Dem Taucher und Unterwasserfotograf und Mitglied des Tauchsportclubs Friedrichshafen Harald Utz ist es dank moderner Technik gelungen, ein detailliertes Bild der Jura zu zeichnen, so wie sie auf dem Seegrund liegt: 2000 Bilder hat er zu einem 3D-Modell zusammengefügt, das am Computer betrachtet werden kann.

Teufelsschiff „Stadt Zürich“ versenkt mehrere Dampfer
Die Jura war allerdings nicht das erste Opfer des Kursschiffes „Stadt Zürich“: Bereits drei Jahre zuvor, am 11. März 1861, kam es in einem Sturm zu einer folgenschweren Kollision mit dem Dampfschiff „Ludwig“, bei dem 14 Passagiere zu Tode kamen. Die Zürich wurde fortan im Volksmund als „Teufelsschiff“ bezeichnet. 1919 wurde die Zürich im Hafen von Romanshorn schließlich verschrottet.

Das Wrack der Ludwig, das in etwa 20 Metern Tiefe lag, konnte 1863 vom bayerischen Marine-Ingenieur Wilhelm Bauer mit Hilfe von Ballons gehoben werden. Das geborgene Schiff wurde wieder flottgemacht, „Rorschach“ getauft und diente fortan als Lastkahn.
Ludwig, das Schiff das zwei Mal sank
1871 geriet das Schiff vor Lochau bei Bregenz erneut in einen Sturm und ging als „das Schiff, das zwei Mal sank“ in die Bodenseeschifffahrts-Geschichte ein. Das Wrack wurde wieder gehoben und anschließend verschrottet.

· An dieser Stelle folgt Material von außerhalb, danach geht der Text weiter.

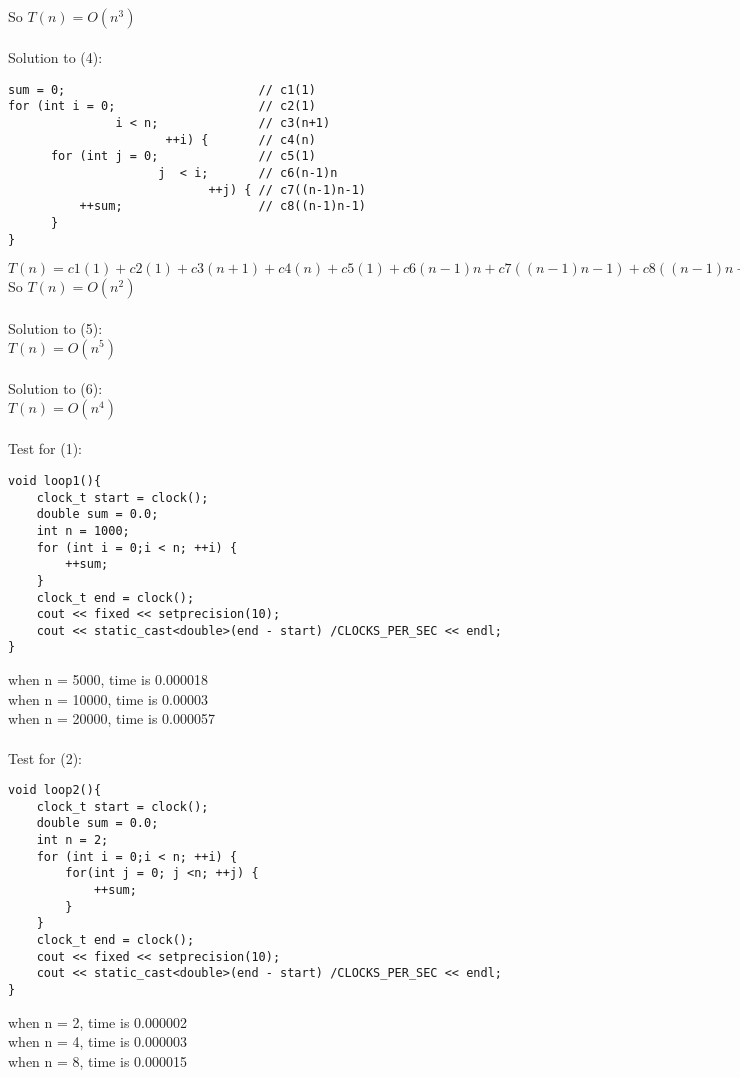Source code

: \documentclass[12pt]{article}
\begin{document}
\begin{enumerate}
\\So $T(n) = O(n^3)$
\\\\Solution to (4):
\\\begin{verbatim}
sum = 0;                           // c1(1)
for (int i = 0;                    // c2(1)
               i < n;              // c3(n+1)
                      ++i) {       // c4(n)
      for (int j = 0;              // c5(1)
                     j  < i;       // c6(n-1)n
                            ++j) { // c7((n-1)n-1)
          ++sum;                   // c8((n-1)n-1)
      }                  
}
\end{verbatim}
$T(n) = c1(1)+c2(1)+c3(n+1)+c4(n)+c5(1) +c6(n-1)n+c7((n-1)n-1)+c8((n-1)n-1)$
\\So $T(n) = O(n^2)$
\\\\Solution to (5):
\\$T(n) = O(n^5)$
\\\\Solution to (6):
\\$T(n) = O(n^4)$
\\\\Test for (1):
\\\begin{verbatim}
void loop1(){
    clock_t start = clock();
    double sum = 0.0;
    int n = 1000;
    for (int i = 0;i < n; ++i) {
        ++sum;
    }
    clock_t end = clock();
    cout << fixed << setprecision(10);
    cout << static_cast<double>(end - start) /CLOCKS_PER_SEC << endl;
}
\end{verbatim}
when n = 5000, time is 0.000018
\\when n = 10000, time is 0.00003
\\when n = 20000, time is 0.000057
\\\\Test for (2):
\\\begin{verbatim}
void loop2(){
    clock_t start = clock();
    double sum = 0.0;
    int n = 2;
    for (int i = 0;i < n; ++i) {
        for(int j = 0; j <n; ++j) {
            ++sum;
        }
    }
    clock_t end = clock();
    cout << fixed << setprecision(10);
    cout << static_cast<double>(end - start) /CLOCKS_PER_SEC << endl;
}
\end{verbatim}
when n = 2, time is 0.000002
\\when n = 4, time is 0.000003
\\when n = 8, time is 0.000015

\end{enumerate}
\end{document}
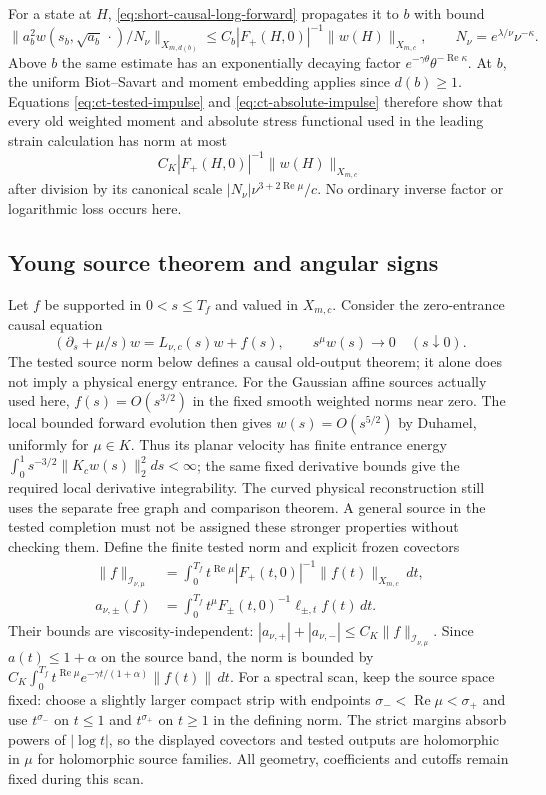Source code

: For a state at $H$, \eqref{eq:short-causal-long-forward}
propagates it to $b$ with bound
\[
 \|a_b^2w(s_b,\sqrt{a_b}\,\cdot)/N_\nu\|_{X_{m,d(b)}}
   \le C_b |F_+(H,0)|^{-1}\|w(H)\|_{X_{m,c}},
 \qquad N_\nu=e^{\lambda/\nu}\nu^{-\kappa}.
\]
Above $b$ the same estimate has an exponentially decaying factor
$e^{-\gamma\theta}\theta^{-\operatorname{Re}\kappa}$.
At $b$, the uniform Biot--Savart and moment embedding applies since
$d(b)\ge1$. Equations \eqref{eq:ct-tested-impulse} and
\eqref{eq:ct-absolute-impulse} therefore show that every old
weighted moment and absolute stress functional used in the leading
strain calculation has norm at most
\begin{equation}\label{eq:young-later-output}
 C_K |F_+(H,0)|^{-1}\|w(H)\|_{X_{m,c}}
\end{equation}
after division by its canonical scale
$|N_\nu|\nu^{3+2\operatorname{Re}\mu}/c$.
No ordinary inverse factor or logarithmic loss occurs here.

\subsection{Young source theorem and angular signs}

Let $f$ be supported in $0<s\le T_f$ and valued in $X_{m,c}$.
Consider the zero-entrance causal equation
\[
 (\partial_s+\mu/s)w=L_{\nu,c}(s)w+f(s),
 \qquad s^\mu w(s)\longrightarrow0\quad(s\downarrow0).
\]
The tested source norm below defines a causal old-output theorem;
it alone does not imply a physical energy entrance. For the Gaussian
affine sources actually used here, $f(s)=O(s^{3/2})$ in the fixed
smooth weighted norms near zero. The local bounded forward evolution
then gives $w(s)=O(s^{5/2})$ by Duhamel, uniformly for $\mu\in K$.
Thus its planar velocity has finite entrance energy
$\int_0^1s^{-3/2}\|K_cw(s)\|_2^2ds<\infty$; the same fixed
derivative bounds give the required local derivative integrability.
The curved physical reconstruction still uses the separate free graph
and comparison theorem. A general source in the tested completion
must not be assigned these stronger properties without checking them.
Define the finite tested norm and explicit frozen covectors
\begin{align*}
 \|f\|_{\mathcal I_{\nu,\mu}}
  &=\int_0^{T_f}t^{\operatorname{Re}\mu}|F_+(t,0)|^{-1}
                         \|f(t)\|_{X_{m,c}}\,dt,\\
 a_{\nu,\pm}(f)
  &=\int_0^{T_f}t^\mu F_\pm(t,0)^{-1}\ell_{\pm,t}f(t)\,dt.
\end{align*}
Their bounds are viscosity-independent:
$|a_{\nu,+}|+|a_{\nu,-}|\le C_K\|f\|_{\mathcal I_{\nu,\mu}}$.
Since $a(t)\le1+\alpha$ on the source band, the norm is bounded by
$C_K\int_0^{T_f}t^{\operatorname{Re}\mu}e^{-\gamma t/(1+\alpha)}
\|f(t)\|\,dt$.
For a spectral scan, keep the source space fixed: choose a slightly
larger compact strip with endpoints $\sigma_-<\operatorname{Re}\mu
<\sigma_+$ and use $t^{\sigma_-}$ on $t\le1$ and
$t^{\sigma_+}$ on $t\ge1$ in the defining norm. The strict margins
absorb powers of $|\log t|$, so the displayed covectors and tested
outputs are holomorphic in $\mu$ for holomorphic source families.
All geometry, coefficients and cutoffs remain fixed during this scan.

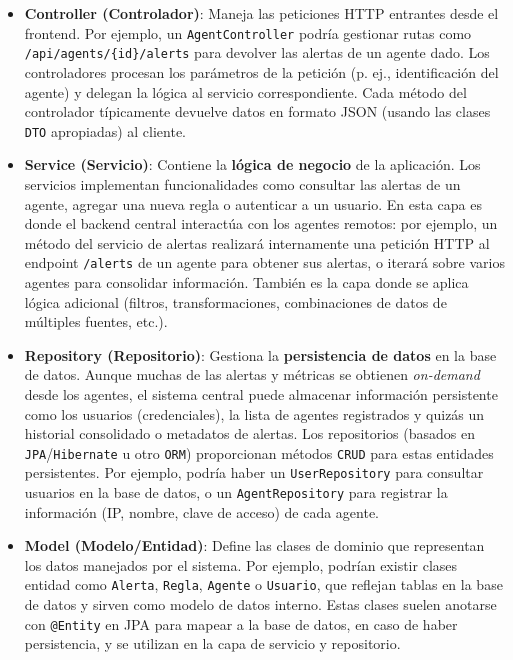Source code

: \documentclass[11pt,a4paper,twoside]{report}
\begin{document}
\begin{itemize}
	\item \textbf{Controller (Controlador)}: Maneja las peticiones HTTP entrantes desde el frontend. Por ejemplo, un \texttt{AgentController} podría gestionar rutas como \texttt{/api/agents/\{id\}/alerts} para devolver las alertas de un agente dado. Los controladores procesan los parámetros de la petición (p. ej., identificación del agente) y delegan la lógica al servicio correspondiente. Cada método del controlador típicamente devuelve datos en formato JSON (usando las clases \texttt{DTO} apropiadas) al cliente.
	
	\item \textbf{Service (Servicio)}: Contiene la \textbf{lógica de negocio} de la aplicación. Los servicios implementan funcionalidades como consultar las alertas de un agente, agregar una nueva regla o autenticar a un usuario. En esta capa es donde el backend central interactúa con los agentes remotos: por ejemplo, un método del servicio de alertas realizará internamente una petición HTTP al endpoint \texttt{/alerts} de un agente para obtener sus alertas, o iterará sobre varios agentes para consolidar información. También es la capa donde se aplica lógica adicional (filtros, transformaciones, combinaciones de datos de múltiples fuentes, etc.).
	
	\item \textbf{Repository (Repositorio)}: Gestiona la \textbf{persistencia de datos} en la base de datos. Aunque muchas de las alertas y métricas se obtienen \textit{on-demand} desde los agentes, el sistema central puede almacenar información persistente como los usuarios (credenciales), la lista de agentes registrados y quizás un historial consolidado o metadatos de alertas. Los repositorios (basados en \texttt{JPA}/\texttt{Hibernate} u otro \texttt{ORM}) proporcionan métodos \texttt{CRUD} para estas entidades persistentes. Por ejemplo, podría haber un \texttt{UserRepository} para consultar usuarios en la base de datos, o un \texttt{AgentRepository} para registrar la información (IP, nombre, clave de acceso) de cada agente.
	
	\item \textbf{Model (Modelo/Entidad)}: Define las clases de dominio que representan los datos manejados por el sistema. Por ejemplo, podrían existir clases entidad como \texttt{Alerta}, \texttt{Regla}, \texttt{Agente} o \texttt{Usuario}, que reflejan tablas en la base de datos y sirven como modelo de datos interno. Estas clases suelen anotarse con \texttt{@Entity} en JPA para mapear a la base de datos, en caso de haber persistencia, y se utilizan en la capa de servicio y repositorio.
	

\end{itemize}
\end{document}
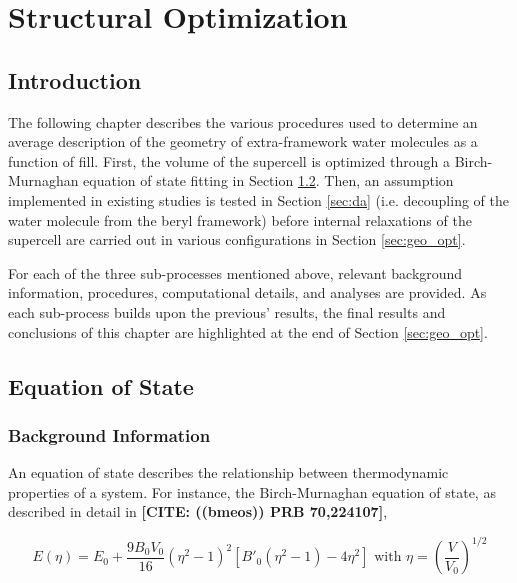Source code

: \chapter{Structural Optimization}
\label{ch:struct_opt}

    \section{Introduction}
    
    The following chapter describes the various procedures used to determine an average description of the geometry of extra-framework water molecules as a function of fill. First, the volume of the supercell is optimized through a Birch-Murnaghan equation of state fitting in Section \ref{sec:eos}. Then, an assumption implemented in existing studies is tested in Section \ref{sec:da} (i.e. decoupling of the water molecule from the beryl framework) before internal relaxations of the supercell are carried out in various configurations in Section \ref{sec:geo_opt}.
    
    For each of the three sub-processes mentioned above, relevant background information, procedures, computational details, and analyses are provided. As each sub-process builds upon the previous' results, the final results and conclusions of this chapter are highlighted at the end of Section \ref{sec:geo_opt}.
    
    \section{Equation of State}
    \label{sec:eos}
        \subsection{Background Information}
        
            An equation of state describes the relationship between thermodynamic properties of a system. For instance, the Birch-Murnaghan equation of state, as described in detail in \textbf{[CITE: ((bmeos)) PRB 70,224107]},
            
            \begin{equation}
            \label{eq:bm_eos}
                E(\eta) = E_0 + \frac{9B_0V_0}{16}\left(\eta^2 -1\right)^2\left[ B'_0 \left(\eta^2-1\right) -4\eta^2\right] \text{ with } \eta = \left(\frac{V}{V_0}\right)^{1/2}
            \end{equation}
            
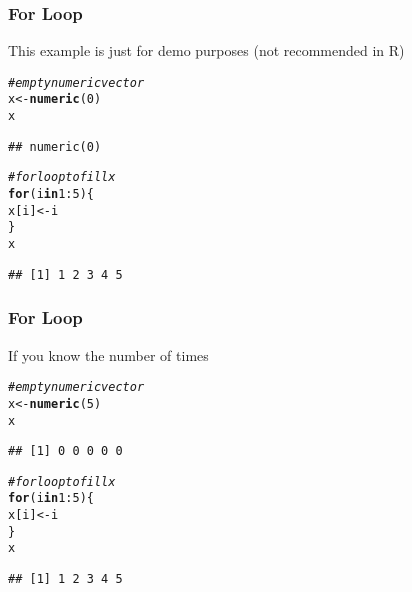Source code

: \documentclass[12pt]{beamer}\usepackage[]{graphicx}\usepackage[]{color}
\makeatletter
\newcommand{\hlnum}[1]{\textcolor[rgb]{0.686,0.059,0.569}{#1}}%
\newcommand{\hlcom}[1]{\textcolor[rgb]{0.678,0.584,0.686}{\textit{#1}}}%
\newcommand{\hlopt}[1]{\textcolor[rgb]{0,0,0}{#1}}%
\newcommand{\hlstd}[1]{\textcolor[rgb]{0.345,0.345,0.345}{#1}}%
\newcommand{\hlkwa}[1]{\textcolor[rgb]{0.161,0.373,0.58}{\textbf{#1}}}%
\newcommand{\hlkwb}[1]{\textcolor[rgb]{0.69,0.353,0.396}{#1}}%
\newcommand{\hlkwd}[1]{\textcolor[rgb]{0.737,0.353,0.396}{\textbf{#1}}}%
\newenvironment{kframe}{%
 \def\at@end@of@kframe{}%
 \ifinner\ifhmode%
  \def\at@end@of@kframe{\end{minipage}}%
  \begin{minipage}{\columnwidth}%
 \fi\fi%
 \def\FrameCommand##1{\hskip\@totalleftmargin \hskip-\fboxsep
 \colorbox{shadecolor}{##1}\hskip-\fboxsep
     \hskip-\linewidth \hskip-\@totalleftmargin \hskip\columnwidth}%
 \MakeFramed {\advance\hsize-\width
   \@totalleftmargin\z@ \linewidth\hsize
   \@setminipage}}%
 {\par\unskip\endMakeFramed%
 \at@end@of@kframe}
\newenvironment{knitrout}{}{} %
\makeatother
\begin{document}

\begin{frame}[fragile]
\frametitle{For Loop}

This example is just for demo purposes (not recommended in R)
\begin{knitrout}\footnotesize
{}\color{fgcolor}\begin{kframe}
\begin{alltt}
\hlcom{# empty numeric vector}
\hlstd{x} \hlkwb{<-} \hlkwd{numeric}\hlstd{(}\hlnum{0}\hlstd{)}
\hlstd{x}
\end{alltt}
\begin{verbatim}
## numeric(0)
\end{verbatim}
\begin{alltt}
\hlcom{# for loop to fill x}
\hlkwa{for} \hlstd{(i} \hlkwa{in} \hlnum{1}\hlopt{:}\hlnum{5}\hlstd{) \{}
  \hlstd{x[i]} \hlkwb{<-} \hlstd{i}
\hlstd{\}}
\hlstd{x}
\end{alltt}
\begin{verbatim}
## [1] 1 2 3 4 5
\end{verbatim}
\end{kframe}
\end{knitrout}

\end{frame}


\begin{frame}[fragile]
\frametitle{For Loop}

If you know the number of times
\begin{knitrout}\footnotesize
{}\color{fgcolor}\begin{kframe}
\begin{alltt}
\hlcom{# empty numeric vector}
\hlstd{x} \hlkwb{<-} \hlkwd{numeric}\hlstd{(}\hlnum{5}\hlstd{)}
\hlstd{x}
\end{alltt}
\begin{verbatim}
## [1] 0 0 0 0 0
\end{verbatim}
\begin{alltt}
\hlcom{# for loop to fill x}
\hlkwa{for} \hlstd{(i} \hlkwa{in} \hlnum{1}\hlopt{:}\hlnum{5}\hlstd{) \{}
  \hlstd{x[i]} \hlkwb{<-} \hlstd{i}
\hlstd{\}}
\hlstd{x}
\end{alltt}
\begin{verbatim}
## [1] 1 2 3 4 5
\end{verbatim}
\end{kframe}
\end{knitrout}

\end{frame}
\end{document}
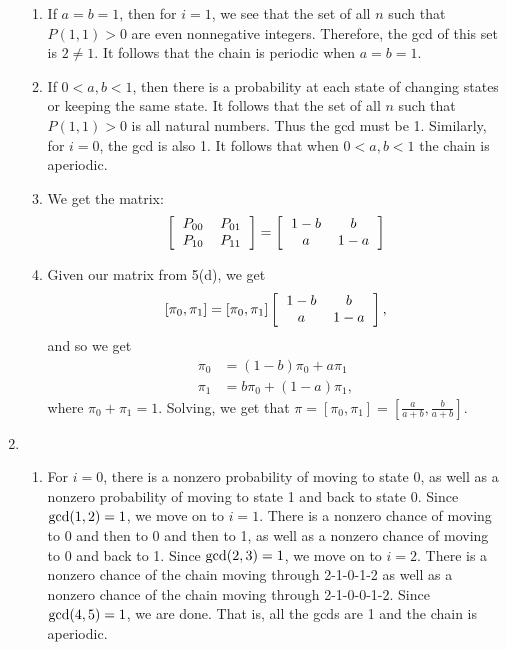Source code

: \begin{enumerate}
\begin{enumerate}
        \item If $a = b = 1$, then for $i = 1$, we see that the set of all $n$ such that $P(1, 1) > 0$ are even nonnegative integers. Therefore, the gcd of this set is $2 \neq 1$. It follows that the chain is periodic when $a = b = 1$.
        
        \item If $0 < a, b < 1$, then there is a probability at each state of changing states or keeping the same state. It follows that the set of all $n$ such that $P(1, 1) > 0$ is all natural numbers. Thus the gcd must be 1. Similarly, for $i = 0$, the gcd is also 1. It follows that when $0 < a, b < 1$ the chain is aperiodic.
        
        \item We get the matrix:
        \[
        \left[\begin{tabular}{cc}
            $P_{00}$ & $P_{01}$ \\
            $P_{10}$ & $P_{11}$
        \end{tabular}\right]
        =
        \left[\begin{tabular}{cc}
            $1 - b$ & $b$ \\
            $a$ & $1 - a$
        \end{tabular}\right]
        \]
        
        \item Given our matrix from 5(d), we get
        \[
            [\pi_0, \pi_1] = [\pi_0, \pi_1]\left[\begin{tabular}{cc}
            $1 - b$ & $b$ \\
            $a$ & $1 - a$
        \end{tabular}\right],
        \]
        and so we get
        \begin{align*}
            \pi_0 &= (1 - b)\pi_0 + a\pi_1 \\
            \pi_1 &= b\pi_0 + (1 - a)\pi_1,
        \end{align*}
        where $\pi_0 + \pi_1 = 1$. Solving, we get that $\pi = [\pi_0, \pi_1] = \left[\frac{a}{a + b}, \frac{b}{a + b}\right]$.
    \end{enumerate}
    
    \item \begin{enumerate}
        \item For $i = 0$, there is a nonzero probability of moving to state 0, as well as a nonzero probability of moving to state 1 and back to state 0. Since $\text{gcd}(1, 2) = 1$, we move on to $i = 1$. There is a nonzero chance of moving to 0 and then to 0 and then to 1, as well as a nonzero chance of moving to 0 and back to 1. Since $\text{gcd}(2, 3) = 1$, we move on to $i = 2$. There is a nonzero chance of the chain moving through 2-1-0-1-2 as well as a nonzero chance of the chain moving through 2-1-0-0-1-2. Since $\text{gcd}(4, 5) = 1$, we are done. That is, all the gcds are 1 and the chain is aperiodic.
        

\end{enumerate}
\end{enumerate}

Schiffwracks sind denkmalgeschützt
Ein neues Projekt des Landesamts für Denkmalpflege im Regierungspräsidium Stuttgart erforscht nun die Wracks im Bodensee. Denn insbesondere die tieferen Bereiche sind archäologisch bisher noch nicht erforscht. Mit diesem Projekt sollen die Wracks in dem Teil des Bodensees, der in der Nähe des baden-württembergischen Ufers liegt, vollständig inventarisiert werden.